● Exercise details: Look through the data and write out every line with the word "mitigated" in it.

Records from a collection
»»

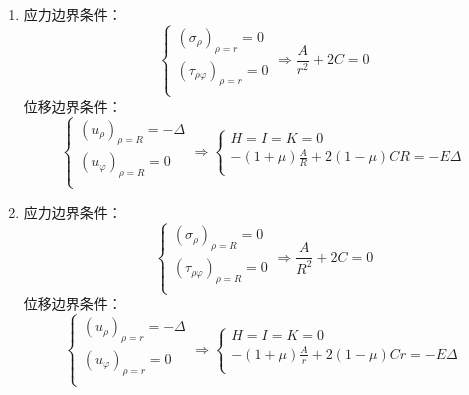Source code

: \begin{remark}
\begin{enumerate}
				\item 应力边界条件：\[\begin{cases}
				\left( \sigma _{\rho} \right) _{\rho =r}=0\\
				\left( \tau _{\rho \varphi} \right) _{\rho =r}=0\\
				\end{cases}\Longrightarrow \frac{A}{r^2}+2C=0\]
				位移边界条件：\[\begin{cases}
				\left( u_{\rho} \right) _{\rho =R}=-\varDelta\\
				\left( u_{\varphi} \right) _{\rho =R}=0\\
				\end{cases}\Longrightarrow \begin{cases}
				H=I=K=0\\
				-\left( 1+\mu \right) \frac{A}{R}+2\left( 1-\mu \right) CR=-E\varDelta\\
				\end{cases}\]
				
				\item 应力边界条件：\[\begin{cases}
				\left( \sigma _{\rho} \right) _{\rho =R}=0\\
				\left( \tau _{\rho \varphi} \right) _{\rho =R}=0\\
				\end{cases}\Longrightarrow \frac{A}{R^2}+2C=0\]
				位移边界条件：$$\begin{cases}
					\left( u_{\rho} \right) _{\rho =r}=-\varDelta\\
					\left( u_{\varphi} \right) _{\rho =r}=0\\
				\end{cases}\Longrightarrow \begin{cases}
					H=I=K=0\\
					-\left( 1+\mu \right) \frac{A}{r}+2\left( 1-\mu \right) Cr=-E\varDelta\\
				\end{cases}$$
			\end{enumerate}
		\end{remark}
	
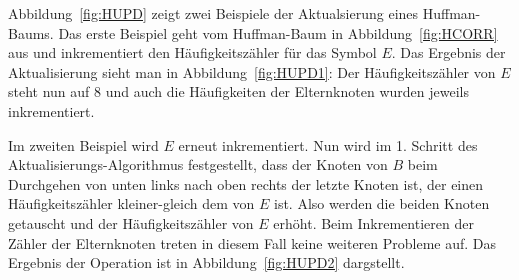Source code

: \documentclass[twoside,11pt,a4paper]{article}
\theoremstyle{break}
\begin{document}
Abbildung~\ref{fig:HUPD} zeigt zwei Beispiele der Aktualsierung eines
Huffman-Baums. Das erste Beispiel geht vom Huffman-Baum in
Abbildung~\ref{fig:HCORR} aus und inkrementiert den Häufigkeitszähler
für das Symbol $E$. Das Ergebnis der Aktualisierung sieht man in
Abbildung~\ref{fig:HUPD1}: Der Häufigkeitszähler von $E$ steht nun auf
8 und auch die Häufigkeiten der Elternknoten wurden jeweils
inkrementiert.

Im zweiten Beispiel wird $E$ erneut inkrementiert. Nun wird im
1. Schritt des Aktualisierungs-Algorithmus festgestellt, dass der
Knoten von $B$ beim Durchgehen von unten links nach oben rechts der
letzte Knoten ist, der einen Häufigkeitszähler kleiner-gleich dem von
$E$ ist. Also werden die beiden Knoten getauscht und der
Häufigkeitszähler von $E$ erhöht. Beim Inkrementieren der Zähler der
Elternknoten treten in diesem Fall keine weiteren Probleme auf. Das
Ergebnis der Operation ist in Abbildung~\ref{fig:HUPD2} dargstellt.
\end{document}
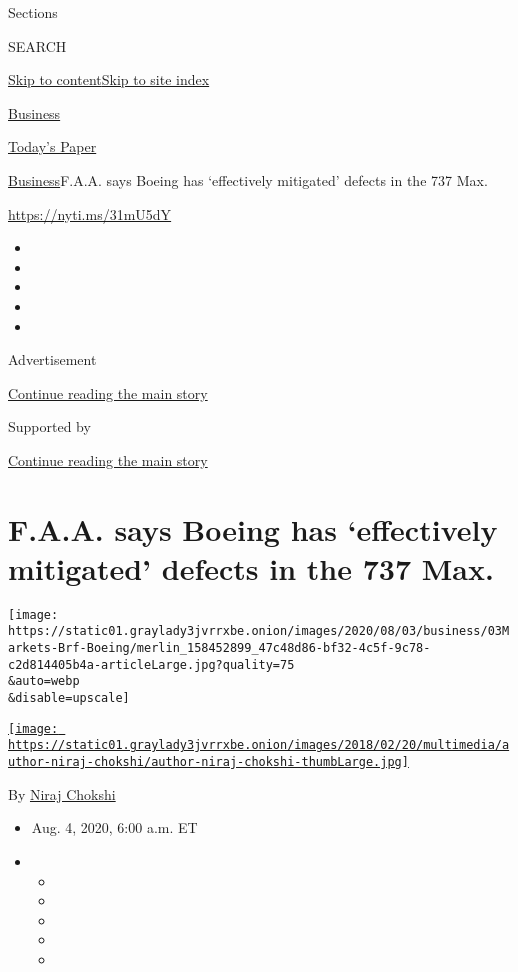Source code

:Sections

SEARCH

\protect\hyperlink{site-content}{Skip to
content}\protect\hyperlink{site-index}{Skip to site index}

\href{https://www.nytimes3xbfgragh.onion/section/business}{Business}

\href{https://myaccount.nytimes3xbfgragh.onion/auth/login?response_type=cookie\&client_id=vi}{}

\href{https://www.nytimes3xbfgragh.onion/section/todayspaper}{Today's
Paper}

\href{/section/business}{Business}\textbar{}F.A.A. says Boeing has
`effectively mitigated' defects in the 737 Max.

\url{https://nyti.ms/31mU5dY}

\begin{itemize}
\item
\item
\item
\item
\item
\end{itemize}

Advertisement

\protect\hyperlink{after-top}{Continue reading the main story}

Supported by

\protect\hyperlink{after-sponsor}{Continue reading the main story}

\hypertarget{faa-says-boeing-has-effectively-mitigated-defects-in-the-737-max}{%
\section{F.A.A. says Boeing has `effectively mitigated' defects in the
737
Max.}\label{faa-says-boeing-has-effectively-mitigated-defects-in-the-737-max}}

\texttt{[image: https://static01.graylady3jvrrxbe.onion/images/2020/08/03/business/03Markets-Brf-Boeing/merlin\_158452899\_47c48d86-bf32-4c5f-9c78-c2d814405b4a-articleLarge.jpg?quality=75\\\&auto=webp\\\&disable=upscale]}

\href{https://www.nytimes3xbfgragh.onion/by/niraj-chokshi}{\texttt{[image: https://static01.graylady3jvrrxbe.onion/images/2018/02/20/multimedia/author-niraj-chokshi/author-niraj-chokshi-thumbLarge.jpg]}}

By \href{https://www.nytimes3xbfgragh.onion/by/niraj-chokshi}{Niraj
Chokshi}

\begin{itemize}
\item
  Aug. 4, 2020, 6:00 a.m. ET
\item
  \begin{itemize}
  \item
  \item
  \item
  \item
  \item
  \end{itemize}
\end{itemize}

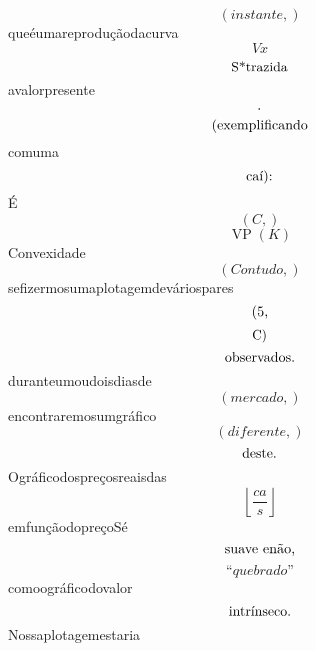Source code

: \documentclass{article}
\begin{document}
\begin{equation}
\left( instante,\right)
\end{equation}queéumareproduçãodacurva\begin{equation}
V x
\end{equation}\begin{equation}
$S*trazida$
\end{equation}avalorpresente\begin{equation}
$.$
\end{equation}\begin{equation}
$(exemplificando$
\end{equation}comuma\begin{equation}
$caí):$
\end{equation}É\begin{equation}
\left( C,\right)
\end{equation}\begin{equation}
\operatorname{VP}{\left(K \right)}
\end{equation}Convexidade\begin{equation}
\left( Contudo,\right)
\end{equation}sefizermosumaplotagemdeváriospares\begin{equation}
$(5,$
\end{equation}\begin{equation}
$C)$
\end{equation}\begin{equation}
$observados.$
\end{equation}duranteumoudoisdiasde\begin{equation}
\left( mercado,\right)
\end{equation}encontraremosumgráfico\begin{equation}
\left( diferente,\right)
\end{equation}\begin{equation}
$deste.$
\end{equation}Ográficodospreçosreaisdas\begin{equation}
\left\lfloor{\frac{ca}{s}}\right\rfloor
\end{equation}emfunçãodopreçoSé\begin{equation}
$suave enão,$
\end{equation}\begin{equation}
“quebrado”
\end{equation}comoográficodovalor\begin{equation}
$intrínseco.$
\end{equation}Nossaplotagemestaria\begin{equation}

\end{equation}
\end{document}
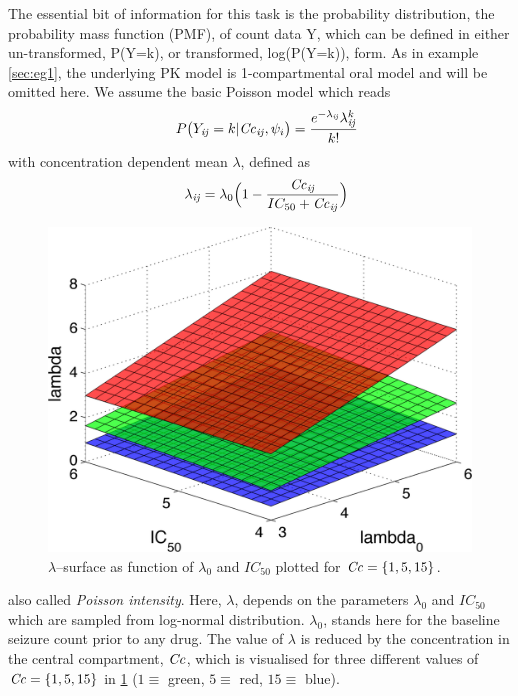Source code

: The essential bit of information for this task is the probability distribution, the probability 
mass function (PMF), of count data Y, which can be defined in either un-transformed, 
P(Y=k), or transformed, log(P(Y=k)), form. As in example \ref{sec:eg1}, the underlying 
PK model is 1-compartmental oral model and will be omitted here. We assume the basic 
Poisson model which reads
\begin{eqnarray}
&& P\big(Y_{\mathit{ij}}=k | \mathit{Cc}_{\mathit{ij}}, \psi_i\big) =  \frac{e^{-\lambda_{\mathit{ij}}} \lambda^k_{\mathit{ij}}}{k!} \label{eq:poissonModel}
\end{eqnarray}
with concentration dependent mean $\lambda$, defined as
\begin{eqnarray}
&& \lambda_{\mathit{ij}} = \lambda_0 \Big(1 - \frac{\mathit{Cc}_{\mathit{ij}}}{IC_{50} + \mathit{Cc}_{\mathit{ij}}}\Big)  \label{eq:lambdasurface}
\end{eqnarray}
\begin{figure}[htbp]
\centering
\includegraphics[width=.43\textwidth]{pics/CTS4_lambda_threeSurfaces} 
\caption{$\lambda$--surface as function of $\lambda_0$ and $IC_{50}$ 
plotted for $\mathit{Cc} = \{1,5,15\}$.}
\label{fig:lambdasurface}
\end{figure}
also called \emph{Poisson intensity}. Here, $\lambda$, depends on the parameters 
$\lambda_0$ and $IC_{50}$ which are sampled from log-normal distribution. 
$\lambda_0$, stands here for the baseline seizure count prior to any drug. 
The value of $\lambda$ is reduced by the concentration in the central 
compartment, $\mathit{Cc}$, which is visualised for three different values 
of $\mathit{Cc} = \{1,5,15\}$ in \ref{fig:lambdasurface} ($1\equiv$ green, $5 \equiv$ 
red, $15 \equiv$ blue).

««

● Result for this exercise:
`effectively mitigated' defects in the 737 Max.
\hypertarget{faa-says-boeing-has-effectively-mitigated-defects-in-the-737-max}{%
\section{F.A.A. says Boeing has `effectively mitigated' defects in the
Max.}\label{faa-says-boeing-has-effectively-mitigated-defects-in-the-737-max}}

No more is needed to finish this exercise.